__EXERCISE PROMPT__: I would like the entries transcribed word for word, please, with the pictures removed.
--- START ---
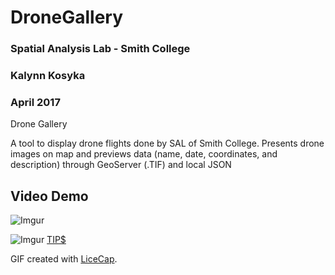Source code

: # DroneGallery

### Spatial Analysis Lab - Smith College
### Kalynn Kosyka 
### April 2017

Drone Gallery

A tool to display drone flights done by SAL of Smith College.
Presents drone images on map and previews data (name, date, coordinates, and description) through GeoServer (.TIF) and local JSON

## Video Demo 

![Imgur](http://i.imgur.com/HPCLwct.gif)

![Imgur](http://i.imgur.com/zTONrOD.jpg)
[TIP$](https://i.imgur.com/sRV5ch8.gifv)

GIF created with [LiceCap](http://www.cockos.com/licecap/).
--- END ---
__EXPECTED ANSWER__:
Source code

: # DroneGallery

### Spatial Analysis Lab - Smith College
### Kalynn Kosyka 
### April 2017

Drone Gallery

A tool to display drone flights done by SAL of Smith College.
Presents drone images on map and previews data (name, date, coordinates, and description) through GeoServer (.TIF) and local JSON

## Video Demo 

![Imgur](http://i.imgur.com/HPCLwct.gif)

![Imgur](http://i.imgur.com/zTONrOD.jpg)
[TIP$](https://i.imgur.com/sRV5ch8.gifv)

GIF created with [LiceCap](http://www.cockos.com/licecap/).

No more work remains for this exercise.